Gradient Desent

General Descent Methods

The basic paradigm of descent methods is as follows:

Algorithm: Descent Methods

\(\quad\) Choose an initial solution \(\mathbf{x}^0\).
\(\quad\) Choose a descent direction \(\mathbf{d}^0\).
\(\quad\) Choose a step size \(\alpha_0\).
\(\quad\) Update the solution \(\mathbf{x}^1 = \mathbf{x}^0 + \alpha_0 \mathbf{d}^0\).
\(\quad\) If a stopping criteria is met, stop; else re-iterate with current solution.

Gradient Descent

The gradient descent method moves from one iteration to the next by moving along the negative of the gradient direction in order to mnimize the objective function. Let \(\mathbf{x}^k\) be the current iterate, and we want to choose a "downhill direction", \(\mathbf{d}^k\), and a step size, \(\alpha\), such that:

\[ f(\mathbf{x}^k + \alpha \mathbf{d}^k) < f(\mathbf{x}^k). \]

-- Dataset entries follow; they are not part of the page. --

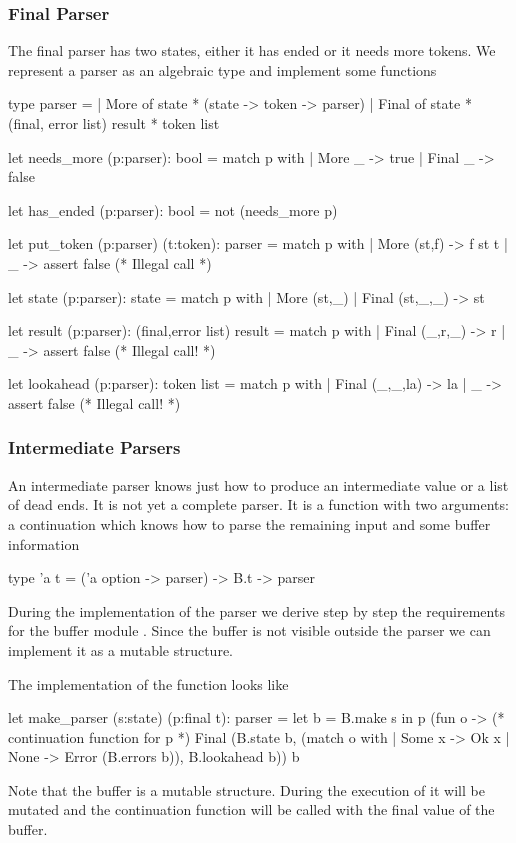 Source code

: \subsubsection{Final Parser}
The final parser has two states, either it has ended or it needs more
tokens. We represent a parser as an algebraic type and implement some
functions
%
\begin{ocaml}
  type parser =
  | More  of state * (state -> token -> parser)
  | Final of state * (final, error list) result * token list

  let needs_more (p:parser): bool =
    match p with
    | More _ -> true | Final _ -> false

  let has_ended (p:parser): bool = not (needs_more p)

  let put_token (p:parser) (t:token): parser =
    match p with
    | More (st,f) ->
        f st t
    | _ ->
      assert false (* Illegal call *)

  let state (p:parser): state =
    match p with
    | More (st,_) | Final (st,_,_) -> st

  let result (p:parser): (final,error list) result =
    match p with
    | Final (_,r,_) -> r
    | _ -> assert false (* Illegal call! *)

  let lookahead (p:parser): token list =
    match p with
    | Final (_,_,la) -> la
    | _ -> assert false (* Illegal call! *)
\end{ocaml}
%


\subsubsection{Intermediate Parsers}
An intermediate parser knows just how to produce an intermediate value or a
list of dead ends. It is not yet a complete parser. It is a function with two
arguments: a continuation which knows how to parse the remaining input and
some buffer information
%
\begin{ocaml}
  type 'a t = ('a option -> parser) -> B.t -> parser
\end{ocaml}
%

During the implementation of the parser we derive step by step the
requirements for the buffer module . Since the buffer is not visible
outside the parser we can implement it as a mutable structure.

The implementation of the function  looks like
\begin{ocaml}
  let make_parser (s:state) (p:final t): parser =
    let b = B.make s in
    p (fun o ->  (* continuation function for p *)
         Final (B.state b,
                (match o with
                 | Some x -> Ok x
                 | None   -> Error (B.errors b)),
                B.lookahead b))
      b
\end{ocaml}
%
Note that the buffer is a mutable structure. During the execution of 
it will be mutated and the continuation function will be called with the final
value of the buffer.



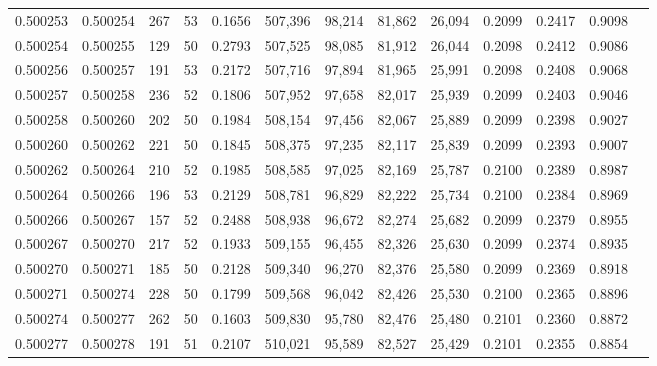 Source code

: \begin{tabular}{rrrrrrrrrrrrr}
0.500253 & 0.500254 & 267 &  53 &                                     0.1656 & 507,396 &  98,214 &  81,862 &  26,094 & 0.2099 & 0.2417 & 0.9098 \\
0.500254 & 0.500255 & 129 &  50 &                                     0.2793 & 507,525 &  98,085 &  81,912 &  26,044 & 0.2098 & 0.2412 & 0.9086 \\
0.500256 & 0.500257 & 191 &  53 &                                     0.2172 & 507,716 &  97,894 &  81,965 &  25,991 & 0.2098 & 0.2408 & 0.9068 \\
0.500257 & 0.500258 & 236 &  52 &                                     0.1806 & 507,952 &  97,658 &  82,017 &  25,939 & 0.2099 & 0.2403 & 0.9046 \\
0.500258 & 0.500260 & 202 &  50 &                                     0.1984 & 508,154 &  97,456 &  82,067 &  25,889 & 0.2099 & 0.2398 & 0.9027 \\
0.500260 & 0.500262 & 221 &  50 &                                     0.1845 & 508,375 &  97,235 &  82,117 &  25,839 & 0.2099 & 0.2393 & 0.9007 \\
0.500262 & 0.500264 & 210 &  52 &                                     0.1985 & 508,585 &  97,025 &  82,169 &  25,787 & 0.2100 & 0.2389 & 0.8987 \\
0.500264 & 0.500266 & 196 &  53 &                                     0.2129 & 508,781 &  96,829 &  82,222 &  25,734 & 0.2100 & 0.2384 & 0.8969 \\
0.500266 & 0.500267 & 157 &  52 &                                     0.2488 & 508,938 &  96,672 &  82,274 &  25,682 & 0.2099 & 0.2379 & 0.8955 \\
0.500267 & 0.500270 & 217 &  52 &                                     0.1933 & 509,155 &  96,455 &  82,326 &  25,630 & 0.2099 & 0.2374 & 0.8935 \\
0.500270 & 0.500271 & 185 &  50 &                                     0.2128 & 509,340 &  96,270 &  82,376 &  25,580 & 0.2099 & 0.2369 & 0.8918 \\
0.500271 & 0.500274 & 228 &  50 &                                     0.1799 & 509,568 &  96,042 &  82,426 &  25,530 & 0.2100 & 0.2365 & 0.8896 \\
0.500274 & 0.500277 & 262 &  50 &                                     0.1603 & 509,830 &  95,780 &  82,476 &  25,480 & 0.2101 & 0.2360 & 0.8872 \\
0.500277 & 0.500278 & 191 &  51 &                                     0.2107 & 510,021 &  95,589 &  82,527 &  25,429 & 0.2101 & 0.2355 & 0.8854 \\

\end{tabular}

By first-order Taylor series:

\[ f(\mathbf{x}^k + \alpha \mathbf{d}^k) \approx f(\mathbf{x}^k) + \alpha \nabla f(\mathbf{x}^k)^T \mathbf{d}^k. \]

Hence, we want \(\alpha \nabla f(\mathbf{x}^k)^T \mathbf{d}^k < 0\). The steepest descent direction is the opposite direction of the gradient vector:

\[ \mathbf{d}^k = -\nabla f(\mathbf{x}^k). \]

For choosing the step size (or learning rate), we can do:

Line search - Define \(g(\alpha) := f(\mathbf{x}^k + \alpha \mathbf{d}^k)\). Choose \(\alpha\) to minimze \(g\).
Fixed step size - Fix \(\alpha\) a priori (may not converge if \(\alpha\) is too large)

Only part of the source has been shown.